Staff photo by Troy Stolt / UTC students Katey Sutherland and Erin Wheatley wear masks as they enter the University Center on UTC's campus in mid-November. UTC, along with other public universities in Tenn., was forced to lift mask mandates for students after Gov. Bill Lee signed into law a package of bills designed to rein in public health measures that some government entities had put in place to control the spread of COVID-19.

How many ways can we say this? It's inevitable. Here we go again. Let's hope this time is easier, but let's not count on it. Yes, we're talking about COVID-19's new kid on the block — the omicron variant.

And it seems "here we go again" is spreading faster than before and even among those who've already had earlier forms of the virus and already received vaccines.

Meanwhile here in Chattanooga for the past three days including this one, we're the official epicenter of prep football for the entire state of Tennessee. The games — known as the BlueCross Bowl — have brought tens of thousands of high school football fans into the city and into Finley Stadium. With hardly a mask in sight.

Let's all cross our fingers for everyone's safety.

And not just from omicron. We and much of the rest of the U.S. still battle the delta version of the virus.

"Omicron is a spark that's on the horizon. Delta variant is the fire that's here today," said Dr. Nirav Shah, director of the state Center for Disease Control and Prevention in Maine, where an unprecedented 334 people were in the hospital with COVID-19 as of midweek. (Just for a point of comparison, the Tennessee Department of Health on Thursday reported 862 Tennesseans hospitalized with COVID. But Maine has 1.3 million people and we have 6.9 million.)

Still, locally, after more than two months of steady improvement, seven-day averages of new COVID cases and hospitalizations in Hamilton County are up 11-12% from two weeks ago. At the same time, the amount of testing has declined and test positivity rate has increased to nearly 10%. A good rate is 5 or less.

Omicron, while not reported here yet, just adds another bleak stress.

Wire reports Friday morning indicated the omicron has already been found in at least six states in the U.S. — California, Colorado, New York, Minnesota, Hawaii and Nebraska.

How did it get there? The unwelcome omicron was detected in travelers who returned to California, Colorado and New York from South Africa, and in a Minnesota resident who visited New York City. Hawaii reported a case in a person with no recent travel. A Nebraska traveler returned from Nigeria, then tested positive and infected five members of his or her household.

It's only been nine days since omicron was identified on Nov. 25 by scientists in South Africa. Preliminary tests suggest it has been spreading rapidly there, but researchers still say they have yet to determine if it truly is more contagious than other variants. Hmmm.

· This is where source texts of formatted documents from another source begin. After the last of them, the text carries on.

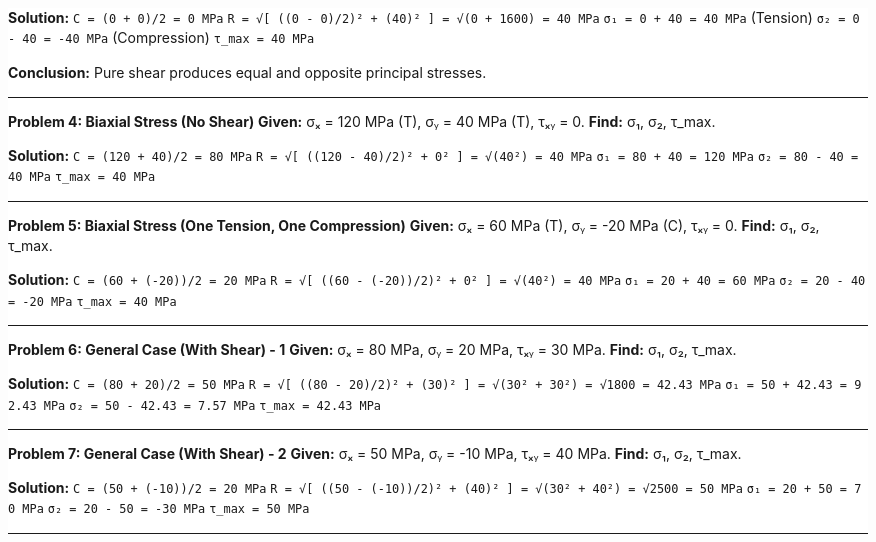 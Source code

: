 **Solution:**
`C = (0 + 0)/2 = 0 MPa`
`R = √[ ((0 - 0)/2)² + (40)² ] = √(0 + 1600) = 40 MPa`
`σ₁ = 0 + 40 = 40 MPa` (Tension)
`σ₂ = 0 - 40 = -40 MPa` (Compression)
`τ_max = 40 MPa`

**Conclusion:** Pure shear produces equal and opposite principal stresses.

---

**Problem 4: Biaxial Stress (No Shear)**
**Given:** σₓ = 120 MPa (T), σᵧ = 40 MPa (T), τₓᵧ = 0.
**Find:** σ₁, σ₂, τ_max.

**Solution:**
`C = (120 + 40)/2 = 80 MPa`
`R = √[ ((120 - 40)/2)² + 0² ] = √(40²) = 40 MPa`
`σ₁ = 80 + 40 = 120 MPa`
`σ₂ = 80 - 40 = 40 MPa`
`τ_max = 40 MPa`

---

**Problem 5: Biaxial Stress (One Tension, One Compression)**
**Given:** σₓ = 60 MPa (T), σᵧ = -20 MPa (C), τₓᵧ = 0.
**Find:** σ₁, σ₂, τ_max.

**Solution:**
`C = (60 + (-20))/2 = 20 MPa`
`R = √[ ((60 - (-20))/2)² + 0² ] = √(40²) = 40 MPa`
`σ₁ = 20 + 40 = 60 MPa`
`σ₂ = 20 - 40 = -20 MPa`
`τ_max = 40 MPa`

---

**Problem 6: General Case (With Shear) - 1**
**Given:** σₓ = 80 MPa, σᵧ = 20 MPa, τₓᵧ = 30 MPa.
**Find:** σ₁, σ₂, τ_max.

**Solution:**
`C = (80 + 20)/2 = 50 MPa`
`R = √[ ((80 - 20)/2)² + (30)² ] = √(30² + 30²) = √1800 = 42.43 MPa`
`σ₁ = 50 + 42.43 = 92.43 MPa`
`σ₂ = 50 - 42.43 = 7.57 MPa`
`τ_max = 42.43 MPa`

---

**Problem 7: General Case (With Shear) - 2**
**Given:** σₓ = 50 MPa, σᵧ = -10 MPa, τₓᵧ = 40 MPa.
**Find:** σ₁, σ₂, τ_max.

**Solution:**
`C = (50 + (-10))/2 = 20 MPa`
`R = √[ ((50 - (-10))/2)² + (40)² ] = √(30² + 40²) = √2500 = 50 MPa`
`σ₁ = 20 + 50 = 70 MPa`
`σ₂ = 20 - 50 = -30 MPa`
`τ_max = 50 MPa`

---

Here are some other headlines:

— "Omicron coronavirus variant three times more likely to cause reinfection than delta, S. Africa study says"

It has "substantial ability to evade immunity from prior infection," the study found.

— "New coronavirus vaccine may eventually be needed for omicron variant, BioNTech CEO says"

He adds current vaccines should still provide protection against severe disease and current vaccines could be adapted "relatively quickly."

— "U.S. is in a 'better position' than last winter despite new variant, CDC director says"

Some of that "better position" comes with the Biden administration "pulling out all the stops" with a package announced Thursday in response to surging delta cases and the newly detected omicron. "All the stops" mimic some things put in place recently in Europe and elsewhere — including reimbursable at-home tests, something we think is a wonderful improvement over having to go to a pharmacy or elsewhere out in the now largely unmasked and only 51.5% locally vaccinated public to be tested.

Biden critics may whine that we should have been ahead, not behind, Europe and other countries with these "all the stops" measures. But Europe and other countries haven't politicized the virus as we have.

Americans — particularly Republicans and especially Tennessee and Georgia Republicans — have stoked polarization over masking, social distancing, vaccines and mandates — with Tennessee even mandating against the mandates.

Sen. Ted Cruz, R-Texas, and Rep. Marjorie Taylor Greene, R-Georgia, and other wingnuts in the GOP even tried to shut down the government this week with an aim at forcing President Biden to sign a bill blocking his own COVID-19 vaccine mandates. The move failed as House and Senate lawmakers on Thursday approved a bill to fund the federal government until Feb. 18.

Here in Tennessee we have our own polarizers. Bill Lee's "opt-outs" for school masking was topped by the General Assembly's virtual ban on any sensible prevention, from vaccine requirements to mask mandates.

This week President Biden said the U.S. will fight COVID-19 and the new variant "not with shutdowns or lockdowns but with more widespread vaccinations, boosters, testing, and more."

"If people are vaccinated and wear their masks, there's no need for the lockdowns," Biden said.

We hope so. But we also know there's no need for the polarization, and we urge Republicans to stop this madness. We need to fight the virus, not the preventions or each other.